So we already had the coming FCC battle over Verizon’s attempts to acquire the spectrum it needs, the Senate fight over ‘cybersecurity,’ and a possible Congressional fight over Internet sales taxation. But now there’s a new issue to keep track of: the FTC is taking it upon itself to regulate the Internet on the grounds of protecting privacy. Jim Harper seems thinks it’s nothing new, but under the Obama administration, I’m more concerned. Still Adam Thierer also says it could have been worse, though, but also mentions those dirty words ‘personal responsibility.’ Can’t have that.
Democrats are eager to empower the Obama administration, of course. That’s why we need a Republican Senate to go with a Republican House.
They’re not calling it Net Neutrality now that it’s all about restricting choice and empowering government to regulate the Internet, but the George Soros-funded Public Knowledge is called for Net Neut action against Comcast. On the Open Internet, your choices of Internet service are closed to what government decides you are allowed to have.
More FCC: the push continues for the FCC to continue to be a spectrum roadblock against Verizon, contrary to every goal of universal access it claims to have. That’s because universal access is supposed to be code for subsidies, not actual pro-growth, pro-investment policies that allow market signals to guide spectrum to the more efficient uses.

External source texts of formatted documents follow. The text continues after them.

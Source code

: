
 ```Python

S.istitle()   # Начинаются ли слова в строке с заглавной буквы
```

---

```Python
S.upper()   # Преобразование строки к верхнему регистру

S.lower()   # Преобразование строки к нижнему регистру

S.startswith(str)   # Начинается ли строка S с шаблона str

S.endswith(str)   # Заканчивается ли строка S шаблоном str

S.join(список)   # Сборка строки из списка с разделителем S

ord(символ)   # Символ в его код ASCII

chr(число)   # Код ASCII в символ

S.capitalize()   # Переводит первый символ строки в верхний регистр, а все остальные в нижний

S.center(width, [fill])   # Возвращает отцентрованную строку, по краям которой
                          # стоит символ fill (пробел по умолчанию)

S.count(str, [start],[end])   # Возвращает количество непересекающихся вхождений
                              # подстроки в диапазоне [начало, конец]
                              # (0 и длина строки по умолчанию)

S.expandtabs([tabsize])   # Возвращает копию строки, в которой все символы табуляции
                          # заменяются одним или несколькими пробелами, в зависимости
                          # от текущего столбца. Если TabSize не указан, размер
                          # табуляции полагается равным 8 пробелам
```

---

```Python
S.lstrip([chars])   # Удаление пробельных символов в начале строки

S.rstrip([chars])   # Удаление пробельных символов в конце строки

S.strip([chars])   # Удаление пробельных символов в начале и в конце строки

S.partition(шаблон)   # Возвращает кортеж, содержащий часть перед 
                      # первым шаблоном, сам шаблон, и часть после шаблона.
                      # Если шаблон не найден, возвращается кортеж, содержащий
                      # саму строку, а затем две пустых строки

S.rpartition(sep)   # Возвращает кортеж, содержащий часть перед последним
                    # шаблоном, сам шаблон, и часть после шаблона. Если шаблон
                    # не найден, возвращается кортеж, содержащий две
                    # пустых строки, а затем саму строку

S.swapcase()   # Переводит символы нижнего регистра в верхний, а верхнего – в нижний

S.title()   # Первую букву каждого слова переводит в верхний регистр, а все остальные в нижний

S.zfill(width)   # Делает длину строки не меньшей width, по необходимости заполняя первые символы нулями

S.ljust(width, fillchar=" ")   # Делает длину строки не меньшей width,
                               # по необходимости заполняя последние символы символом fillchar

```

Naturally the White House opposes FCC reform which would return power back to legislators, not regulators. Can’t have that. Too much respect for the Constitution, which is over 100 years old.
I’ve actually been reading up on export controls lately, so when I see this seemingly-harmless plan to control export of censorship technology to unfree countries, I question whether it’s a good idea. We already have many cabinet-level departments doing export controls, plus a new directorate Obama created in 2010 which complicated the situation further. We might need simplification before we add more complication.
Apple and its publisher allies are probably about to get smacked hard as the agency pricing scandal comes out, where Amazon was pressured into taking the deal Apple wrote.
Support for the broad-based GOP alternative cybersecurity bill, SECURE IP, grows with NAM praising the proposal. SECURE IT’s light touch, and information sharing approach is much better than the massive power grab of the Lieberman-Collins bill.